Inspired by an article by Mei Fong in the WSJ, June 5, on a scam performed by Chinese girls, of whom there is a great shortage ("It's Cold Cash, Not Cold Feet, Motivating Runaway Brides in China: Surplus of Bachelors Spurs New Scam: Mr. Zhou, Briefly Betrothed, Now Pines"):
With no eligible women in his village, Zhou Pin, 27 years old, thought he was lucky to find a pretty bride whom he met and married within a week, following the custom in rural China. Ten days later, Cai Niucuo vanished, leaving behind her clothes and identity papers. She did not, however, leave behind her bride price: 38,000 yuan, or about $5,500, which Mr. Zhou and his family had scrimped and borrowed to put together. When Mr. Zhou reported his missing spouse to authorities, he found his situation wasn't unique. In the first two months of this year, Hanzhong town saw a record number of scams designed to extract high bride prices in a region with an oversupply of bachelors. The fleeing Mrs. Zhou was one of 11 runaway brides -- hardly the isolated case or two that the town had seen in years past. The local phenomenon has fueled broader speculation among officials that the fast-footed wives may be part of a larger criminal ring. "She called me soon after
she left," says Mr. Zhou, a slight man with a tentative smile. He says she asked how he was doing, and apologized for the hardship she had caused. "I told her, 'I will see you again one day.' " ...

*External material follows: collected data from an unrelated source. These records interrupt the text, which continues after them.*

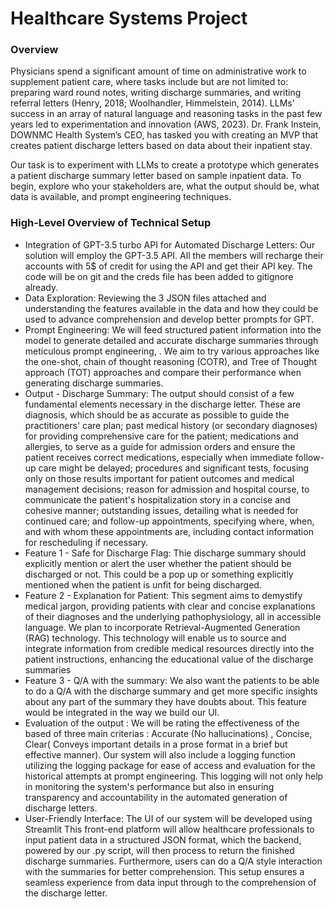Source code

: # Healthcare Systems Project

### Overview
Physicians spend a significant amount of time on administrative
work to supplement patient care, where tasks include but are not
limited to: preparing ward round notes, writing discharge
summaries, and writing referral letters (Henry, 2018; Woolhandler,
Himmelstein, 2014). LLMs’ success in an array of natural language
and reasoning tasks in the past few years led to experimentation
and innovation (AWS, 2023). Dr. Frank Instein, DOWNMC Health
System’s CEO, has tasked you with creating an MVP that creates
patient discharge letters based on data about their inpatient stay.

Our task is to experiment with LLMs to create a prototype which generates a patient discharge
summary letter based on sample inpatient data. To begin, explore who your stakeholders are,
what the output should be, what data is available, and prompt engineering techniques.

### High-Level Overview of Technical Setup

* Integration of GPT-3.5 turbo API for Automated Discharge Letters: Our solution will employ the GPT-3.5 API. All the members will recharge their accounts with 5$ of credit for using the API and get their API key. The code will be on git and the creds file has been added to gitignore already.
* Data Exploration: Reviewing the 3 JSON files attached and understanding the features available in the data and how they could be used to advance comprehension and develop better prompts for GPT. 
* Prompt Engineering: We will feed structured patient information into the model to generate detailed and accurate discharge summaries through meticulous prompt engineering, . We aim to try various approaches like the one-shot, chain of thought reasoning  (COTR), and Tree of Thought approach (TOT)  approaches and compare their performance when generating discharge summaries. 
* Output - Discharge Summary: The output should consist of a few fundamental elements necessary in the discharge letter. These are diagnosis, which should be as accurate as possible to guide the practitioners' care plan; past medical history (or secondary diagnoses) for providing comprehensive care for the patient; medications and allergies, to serve as a guide for admission orders and ensure the patient receives correct medications, especially when immediate follow-up care might be delayed; procedures and significant tests, focusing only on those results important for patient outcomes and medical management decisions; reason for admission and hospital course, to communicate the patient's hospitalization story in a concise and cohesive manner; outstanding issues, detailing what is needed for continued care; and follow-up appointments, specifying where, when, and with whom these appointments are, including contact information for rescheduling if necessary. 
* Feature 1 - Safe for Discharge Flag: Thie discharge summary should explicitly mention or alert the user whether the patient should be discharged or not. This could be a pop up or something explicitly mentioned when the patient is unfit for being discharged. 
* Feature 2 -  Explanation for Patient: This segment aims to demystify medical jargon, providing patients with clear and concise explanations of their diagnoses and the underlying pathophysiology, all in accessible language. We plan to incorporate Retrieval-Augmented Generation (RAG) technology. This technology will enable us to source and integrate information from credible medical resources directly into the patient instructions, enhancing the educational value of the discharge summaries
* Feature 3 - Q/A with the summary: We also want the patients to be able to do a Q/A with the discharge summary and get more specific insights about any part of the summary they have doubts about. This feature would be integrated in the way we build our UI.
* Evaluation of the output : We will be rating the effectiveness of the based of three main criterias : Accurate (No hallucinations) , Concise, Clear( Conveys important details in a prose format in a brief but effective manner). Our system will also include a logging function utilizing the logging package for ease of access and evaluation for the historical attempts at prompt engineering. This logging will not only help in monitoring the system's performance but also in ensuring transparency and accountability in the automated generation of discharge letters. 
* User-Friendly Interface: The UI of our system will be developed using Streamlit  This front-end platform will allow healthcare professionals to input patient data in a structured JSON format, which the backend, powered by our .py script, will then process to return the finished discharge summaries. Furthermore, users can do a Q/A style interaction with the summaries for better comprehension. This setup ensures a seamless experience from data input through to the comprehension of the discharge letter.
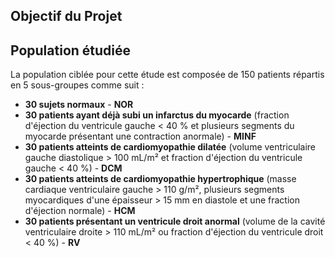 ## **Objectif du Projet**

## **Population étudiée**

La population ciblée pour cette étude est composée de 150 patients répartis en 5 sous-groupes comme suit :

- **30 sujets normaux** - **NOR**
- **30 patients ayant déjà subi un infarctus du myocarde** (fraction d'éjection du ventricule gauche < 40 % et plusieurs segments du myocarde présentant une contraction anormale) - **MINF**
- **30 patients atteints de cardiomyopathie dilatée** (volume ventriculaire gauche diastolique > 100 mL/m² et fraction d'éjection du ventricule gauche < 40 %) - **DCM**
- **30 patients atteints de cardiomyopathie hypertrophique** (masse cardiaque ventriculaire gauche > 110 g/m², plusieurs segments myocardiques d'une épaisseur > 15 mm en diastole et une fraction d'éjection normale) - **HCM**
- **30 patients présentant un ventricule droit anormal** (volume de la cavité ventriculaire droite > 110 mL/m² ou fraction d'éjection du ventricule droit < 40 %) - **RV**
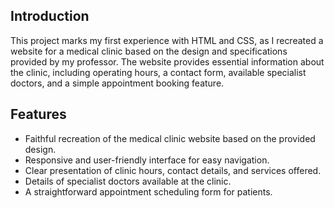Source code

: ## Introduction

This project marks my first experience with HTML and CSS, as I recreated a website for a medical clinic based on the design and specifications provided by my professor. The website provides essential information about the clinic, including operating hours, a contact form, available specialist doctors, and a simple appointment booking feature.

## Features

- Faithful recreation of the medical clinic website based on the provided design.
- Responsive and user-friendly interface for easy navigation.
- Clear presentation of clinic hours, contact details, and services offered.
- Details of specialist doctors available at the clinic.
- A straightforward appointment scheduling form for patients.



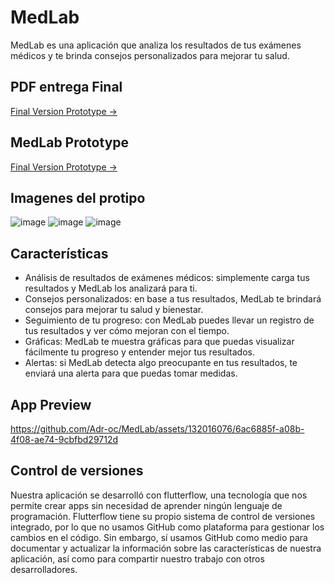 # MedLab

MedLab es una aplicación que analiza los resultados de tus exámenes médicos y te brinda consejos personalizados para mejorar tu salud.

## PDF entrega Final
[Final Version Prototype ->](https://github.com/Adr-oc/MedLab/blob/main/Fase%203%20Entrega%20final..pdf)

## MedLab Prototype

[Final Version Prototype ->](https://app.flutterflow.io/run/ksvOnSfpfw8GLbK8jKoQ)

## Imagenes del protipo
![image](https://github.com/Adr-oc/MedLab/assets/132016076/ddb06ca1-6471-4f38-997c-323700872ed4)
![image](https://github.com/Adr-oc/MedLab/assets/132016076/27a4ff0e-c656-4f09-af75-a8bab2f3baa4)
![image](https://github.com/Adr-oc/MedLab/assets/132016076/118d1d4d-e53d-46b5-85d3-2e416e87cb5a)

## Características

- Análisis de resultados de exámenes médicos: simplemente carga tus resultados y MedLab los analizará para ti.
- Consejos personalizados: en base a tus resultados, MedLab te brindará consejos para mejorar tu salud y bienestar.
- Seguimiento de tu progreso: con MedLab puedes llevar un registro de tus resultados y ver cómo mejoran con el tiempo.
- Gráficas: MedLab te muestra gráficas para que puedas visualizar fácilmente tu progreso y entender mejor tus resultados.
- Alertas: si MedLab detecta algo preocupante en tus resultados, te enviará una alerta para que puedas tomar medidas.

## App Preview
https://github.com/Adr-oc/MedLab/assets/132016076/6ac6885f-a08b-4f08-ae74-9cbfbd29712d

## Control de versiones
Nuestra aplicación se desarrolló con flutterflow, una tecnología que nos permite crear apps sin necesidad de aprender ningún lenguaje de programación. Flutterflow tiene su propio sistema de control de versiones integrado, por lo que no usamos GitHub como plataforma para gestionar los cambios en el código. Sin embargo, sí usamos GitHub como medio para documentar y actualizar la información sobre las características de nuestra aplicación, así como para compartir nuestro trabajo con otros desarrolladores.




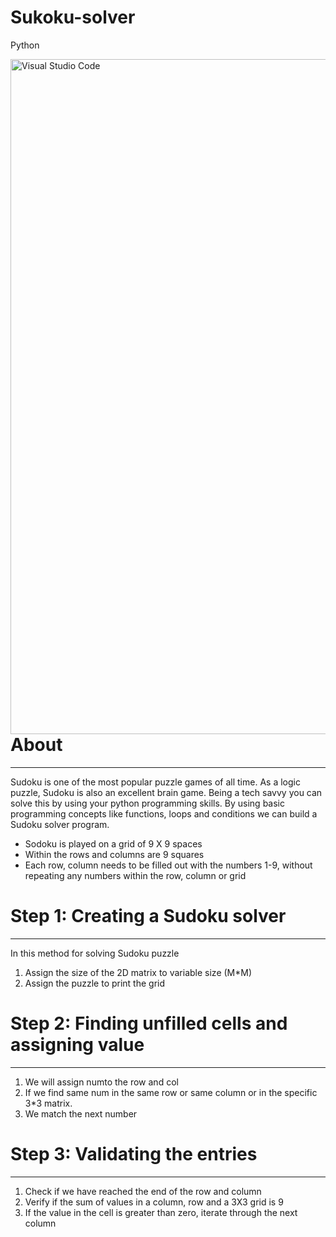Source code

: # Sukoku-solver
Python

<img align="left" alt="Visual Studio Code" width="1080px" src="https://repository-images.githubusercontent.com/356149741/2207af00-a4ef-11eb-844a-e3df4fc82eaa" />

# About

---

Sudoku is one of the most popular puzzle games of all time. As a logic puzzle, Sudoku is also an excellent brain game. Being a tech savvy you can solve this by using your python programming skills. By using basic programming concepts like functions, loops and conditions we can build a Sudoku solver program.

* Sodoku is played on a grid of 9 X 9 spaces
* Within the rows and columns are 9 squares
* Each row, column needs to be filled out with the numbers 1-9, without repeating any numbers within the row, column or grid

# Step 1: Creating a Sudoku solver

---

In this method for solving Sudoku puzzle
1. Assign the size of the 2D matrix to variable size (M*M)
2. Assign the puzzle to print the grid


# Step 2: Finding unfilled cells and assigning value

---

1. We will assign numto the row and col
2. If we find same num in the same row or same column or in the specific 3*3 matrix.
3. We match the next number

# Step 3: Validating the entries

---

1. Check if we have reached the end of the row and column
2. Verify if the sum of values in a column, row and a 3X3 grid is 9
3. If the value in the cell is greater than zero, iterate through the next column
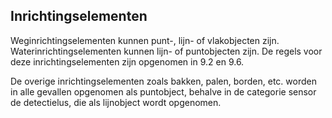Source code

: Inrichtingselementen
--------------------

Weginrichtingselementen kunnen punt-, lijn- of vlakobjecten zijn.
Waterinrichtingselementen kunnen lijn- of puntobjecten zijn. De regels voor deze
inrichtingselementen zijn opgenomen in 9.2 en 9.6.

De overige inrichtingselementen zoals bakken, palen, borden, etc. worden in alle
gevallen opgenomen als puntobject, behalve in de categorie sensor de
detectielus, die als lijnobject wordt opgenomen.
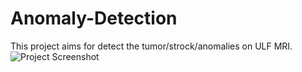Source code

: # Anomaly-Detection

This project aims for detect the tumor/strock/anomalies on ULF MRI.
![Project Screenshot](./Anomaly-Detection/image.png)
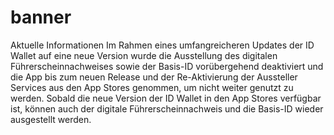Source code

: # banner

Aktuelle Informationen
Im Rahmen eines umfangreicheren Updates der ID Wallet auf eine neue Version wurde die Ausstellung des digitalen Führerscheinnachweises sowie der Basis-ID vorübergehend deaktiviert und die App bis zum neuen Release und der Re-Aktivierung der Aussteller Services aus den App Stores genommen, um nicht weiter genutzt zu werden. Sobald die neue Version der ID Wallet in den App Stores verfügbar ist, können auch der digitale Führerscheinnachweis und die Basis-ID wieder ausgestellt werden.
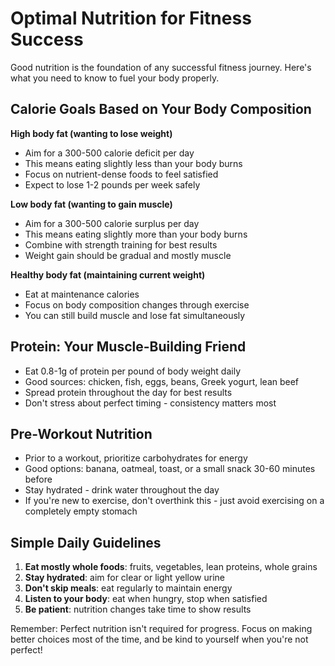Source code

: # Optimal Nutrition for Fitness Success

Good nutrition is the foundation of any successful fitness journey. Here's what you need to know to fuel your body properly.

## Calorie Goals Based on Your Body Composition

**High body fat (wanting to lose weight)**
- Aim for a 300-500 calorie deficit per day
- This means eating slightly less than your body burns
- Focus on nutrient-dense foods to feel satisfied
- Expect to lose 1-2 pounds per week safely

**Low body fat (wanting to gain muscle)**
- Aim for a 300-500 calorie surplus per day
- This means eating slightly more than your body burns
- Combine with strength training for best results
- Weight gain should be gradual and mostly muscle

**Healthy body fat (maintaining current weight)**
- Eat at maintenance calories
- Focus on body composition changes through exercise
- You can still build muscle and lose fat simultaneously

## Protein: Your Muscle-Building Friend

- Eat 0.8-1g of protein per pound of body weight daily
- Good sources: chicken, fish, eggs, beans, Greek yogurt, lean beef
- Spread protein throughout the day for best results
- Don't stress about perfect timing - consistency matters most

## Pre-Workout Nutrition

- Prior to a workout, prioritize carbohydrates for energy
- Good options: banana, oatmeal, toast, or a small snack 30-60 minutes before
- Stay hydrated - drink water throughout the day
- If you're new to exercise, don't overthink this - just avoid exercising on a completely empty stomach

## Simple Daily Guidelines

1. **Eat mostly whole foods**: fruits, vegetables, lean proteins, whole grains
2. **Stay hydrated**: aim for clear or light yellow urine
3. **Don't skip meals**: eat regularly to maintain energy
4. **Listen to your body**: eat when hungry, stop when satisfied
5. **Be patient**: nutrition changes take time to show results

Remember: Perfect nutrition isn't required for progress. Focus on making better choices most of the time, and be kind to yourself when you're not perfect!
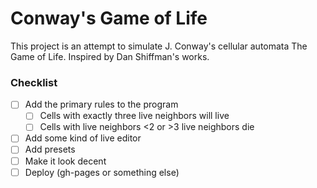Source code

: # Conway's Game of Life
This project is an attempt to simulate J. Conway's cellular automata The Game of Life. Inspired by Dan Shiffman's works.
### Checklist
*[ ] Add the primary rules to the program
    *[ ] Cells with exactly three live neighbors will live
    *[ ] Cells with live neighbors <2 or >3 live neighbors die
*[ ] Add some kind of live editor
*[ ] Add presets
*[ ] Make it look decent
*[ ] Deploy (gh-pages or something else)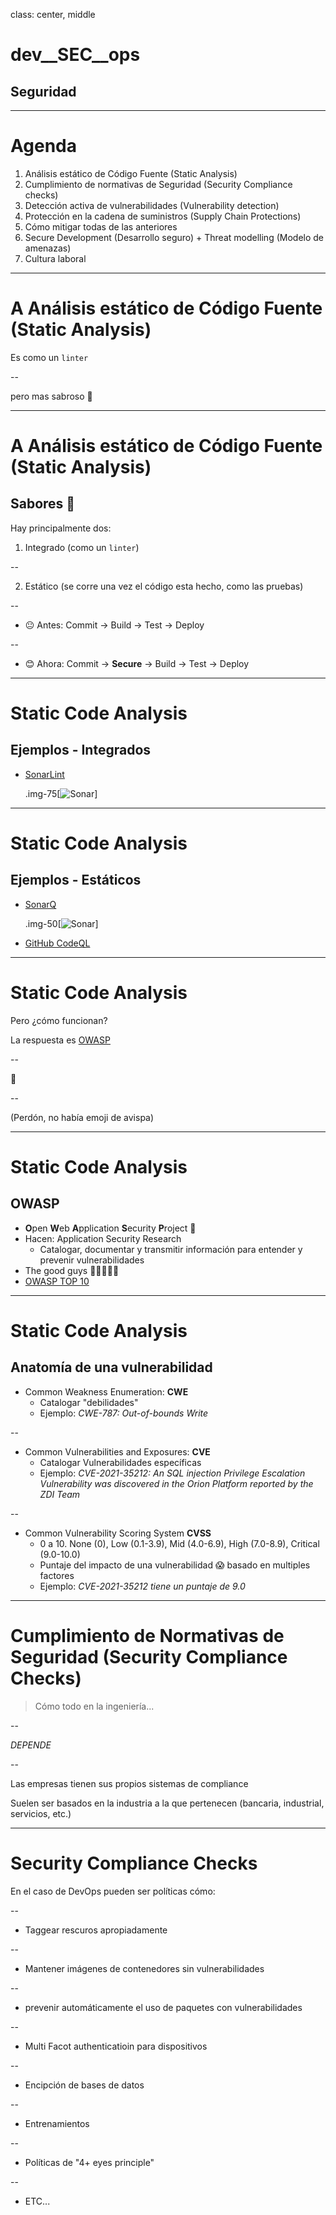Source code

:class: center, middle

# dev__SEC__ops

## Seguridad

---

# Agenda

1. Análisis estático de Código Fuente (Static Analysis)
2. Cumplimiento de normativas de Seguridad (Security Compliance checks)
3. Detección activa de vulnerabilidades (Vulnerability detection)
4. Protección en la cadena de suministros (Supply Chain Protections)
5. Cómo mitigar todas de las anteriores
6. Secure Development (Desarrollo seguro) + Threat modelling (Modelo de amenazas)
7. Cultura laboral

---

# A Análisis estático de Código Fuente (Static Analysis)

Es como un `linter`

--

pero mas sabroso 🌮

---

# A Análisis estático de Código Fuente (Static Analysis)

## Sabores 🍬

Hay principalmente dos:

1. Integrado (como un `linter`)

--

2. Estático (se corre una vez el código esta hecho, como las pruebas)

--

  - 😐 Antes: Commit → Build → Test → Deploy

--

  - 😊 Ahora: Commit → **Secure** → Build → Test → Deploy

---

# Static Code Analysis

## Ejemplos - Integrados

- [SonarLint](https://www.sonarlint.org/vscode)

  .img-75[![Sonar](https://sonarcloud.io//images/marketing/sonarlint-presentation/detect-issue.png)]


---

# Static Code Analysis

## Ejemplos - Estáticos

- [SonarQ](https://sonarcloud.io/)

  .img-50[![Sonar](https://sonarcloud.io/images/marketing/features/risk-analysis.png)]

- [GitHub CodeQL](https://docs.github.com/en/code-security/code-scanning/automatically-scanning-your-code-for-vulnerabilities-and-errors/about-code-scanning)

---

# Static Code Analysis

Pero ¿cómo funcionan?

La respuesta es [OWASP](https://owasp.org/)

--

🐝

--

(Perdón, no había emoji de avispa)

---

# Static Code Analysis

## OWASP

- **O**pen **W**eb **A**pplication **S**ecurity **P**roject 🐝
- Hacen: Application Security Research
    - Catalogar, documentar y transmitir información para entender y prevenir vulnerabilidades
- The good guys 🦸‍♀️🦸‍♂️🦸
- [OWASP TOP 10](https://owasp.org/Top10/)

---

# Static Code Analysis

## Anatomía de una vulnerabilidad

- Common Weakness Enumeration: **CWE**
  - Catalogar "debilidades"
  - Ejemplo: _CWE-787: Out-of-bounds Write_

--

- Common Vulnerabilities and Exposures: **CVE**
  - Catalogar Vulnerabilidades específicas
  - Ejemplo: _CVE-2021-35212: An SQL injection Privilege Escalation Vulnerability was discovered in the Orion Platform reported by the ZDI Team_

--

- Common Vulnerability Scoring System **CVSS**
  - 0 a 10. None (0), Low (0.1-3.9), Mid (4.0-6.9), High (7.0-8.9), Critical (9.0-10.0)
  - Puntaje del impacto de una vulnerabilidad 😱 basado en multiples factores
  - Ejemplo: _CVE-2021-35212 tiene un puntaje de 9.0_

---

# Cumplimiento de Normativas de Seguridad (Security Compliance Checks)

> Cómo todo en la ingeniería...

--

_DEPENDE_

--

Las empresas tienen sus propios sistemas de compliance

Suelen ser basados en la industria a la que pertenecen (bancaria, industrial, servicios, etc.)

---

# Security Compliance Checks

En el caso de DevOps pueden ser políticas cómo:

--

- Taggear rescuros apropiadamente

--

- Mantener imágenes de contenedores sin vulnerabilidades

--

- prevenir automáticamente el uso de paquetes con vulnerabilidades

--

- Multi Facot authenticatioin para dispositivos

--

- Encipción de bases de datos

--

- Entrenamientos

--

- Políticas de "4+ eyes principle"

--

- ETC...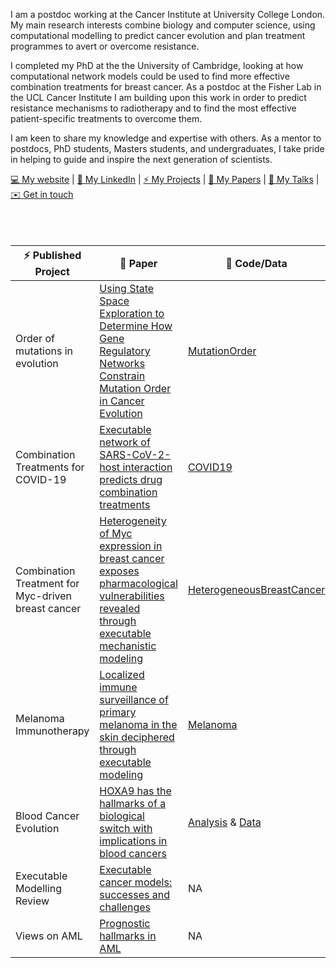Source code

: I am a postdoc working at the Cancer Institute at University College London. My main research interests combine biology and computer science, using computational modelling to predict cancer evolution and plan treatment programmes to avert or overcome resistance. 

I completed my PhD at the the University of Cambridge, looking at how computational network models could be used to find more effective combination treatments for breast cancer. As a postdoc at the Fisher Lab in the UCL Cancer Institute I am building upon this work in order to predict resistance mechanisms to radiotherapy and to find the most effective patient-specific treatments to overcome them.

I am keen to share my knowledge and expertise with others. As a mentor to postdocs, PhD students, Masters students, and undergraduates, I take pride in helping to guide and inspire the next generation of scientists.


[💻 My website](mclarke1991.github.io) | [💼 My LinkedIn](https://www.linkedin.com/in/matthew-alan-clarke/) | [⚡ My Projects](https://mclarke1991.github.io/#projects) | [📰 My Papers](https://mclarke1991.github.io/#featured) | [💬 My Talks](https://mclarke1991.github.io/#talks) | [✉️ Get in touch](https://mclarke1991.github.io/#contact) 
<br/><br/>
<br/><br/>

| ⚡ Published Project | 📰 Paper | 💾 Code/Data |
|--------|--------|--------|
| Order of mutations in evolution | [Using State Space Exploration to Determine How Gene Regulatory Networks Constrain Mutation Order in Cancer Evolution](https://core.ac.uk/download/pdf/226940882.pdf) | [MutationOrder](https://www.github.com/jfisherlab/mutationorder) |
| Combination Treatments for COVID-19 | [Executable network of SARS-CoV-2-host interaction predicts drug combination treatments](https://www.nature.com/articles/s41746-022-00561-5) | [COVID19](https://github.com/JFisherLab/COVID19) |
| Combination Treatment for Myc-driven breast cancer | [Heterogeneity of Myc expression in breast cancer exposes pharmacological vulnerabilities revealed through executable mechanistic modeling](https://www.pnas.org/doi/epdf/10.1073/pnas.1903485116) | [HeterogeneousBreastCancer](http://www3.bioc.cam.ac.uk/fisher/) |
| Melanoma Immunotherapy | [Localized immune surveillance of primary melanoma in the skin deciphered through executable modeling](https://www.science.org/doi/epdf/10.1126/sciadv.add1992) | [Melanoma](https://github.com/JFisherLab/Melanoma-LC) |
| Blood Cancer Evolution | [HOXA9 has the hallmarks of a biological switch with implications in blood cancers](https://www.nature.com/articles/s41467-022-33189-w.pdf) | [Analysis](https://doi.org/10.5281/zenodo.6913664) & [Data](https://static-content.springer.com/esm/art%3A10.1038%2Fs41467-022-33189-w/MediaObjects/41467_2022_33189_MOESM5_ESM.xlsx) | 
|Executable Modelling Review|[Executable cancer models: successes and challenges](https://www.nature.com/articles/s41568-020-0258-x.pdf)| NA|
|Views on AML|[Prognostic hallmarks in AML](https://www.nature.com/articles/s41551-019-0474-4.pdf)|NA|



<!--
**MClarke1991/MClarke1991** is a ✨ _special_ ✨ repository because its `README.md` (this file) appears on your GitHub profile.

![Linkedin](https://i.stack.imgur.com/gVE0j.png) 

![Matthew Clarke's github stats](https://github-readme-stats.vercel.app/api?username=mclarke1991&show_icons=true&theme=prussian)
![Top languages](https://github-readme-stats.vercel.app/api/top-langs/?username=mclarke1991&theme=prussian)

Here are some ideas to get you started:

- 🔭 I’m currently working on ...
- 🌱 I’m currently learning ...
- 👯 I’m looking to collaborate on ...
- 🤔 I’m looking for help with ...
- 💬 Ask me about ...
- 📫 How to reach me: ...
- 😄 Pronouns: ...
- ⚡ Fun fact: ...
-->
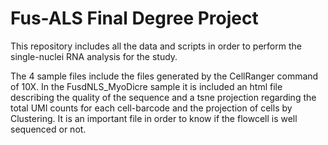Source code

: # Fus-ALS Final Degree Project
This repository includes all the data and scripts in order to perform the single-nuclei RNA analysis for the study. 

The 4 sample files include the files generated by the CellRanger command of 10X.
In the FusdNLS_MyoDicre sample it is included an html file describing the quality of the sequence and a tsne projection regarding the total UMI counts for each cell-barcode and the projection of cells by Clustering. It is an important file in order to know if the flowcell is well sequenced or not. 


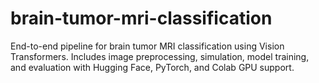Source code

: # brain-tumor-mri-classification
End-to-end pipeline for brain tumor MRI classification using Vision Transformers. Includes image preprocessing, simulation, model training, and evaluation with Hugging Face, PyTorch, and Colab GPU support.
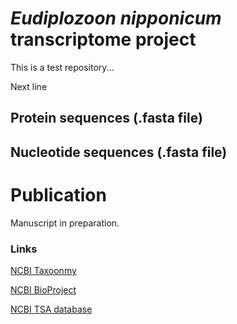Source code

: # *Eudiplozoon nipponicum* transcriptome project
This is a test repository...

Next line



## Protein sequences (.fasta file)

## Nucleotide sequences (.fasta file)


# Publication
Manuscript in preparation. 

### Links
[NCBI Taxoonmy](https://www.ncbi.nlm.nih.gov/Taxonomy/Browser/wwwtax.cgi?id=116851)

[NCBI BioProject](https://www.ncbi.nlm.nih.gov/bioproject/?term=txid116851[Organism:noexp])

[NCBI TSA database](https://www.ncbi.nlm.nih.gov/nuccore/GFYM00000000.1)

While there are no nationwide statistics, wedding scams have occurred before, but usually isolated cases. Mr. Tang, Xin'an's Communist Party secretary, says he has never before seen such clusters of cases. Most of the 11 families involved lost an average of 40,000 yuan. Officials consider these to be fraud cases. So if caught, the women could serve jail time, according to police. Meanwhile, Mr. Zhou is still lovelorn. "I feel I can't hate her," says the deserted husband, who is now so depressed his parents have forbidden him to leave the village, as he longs to. "She must have her own troubles."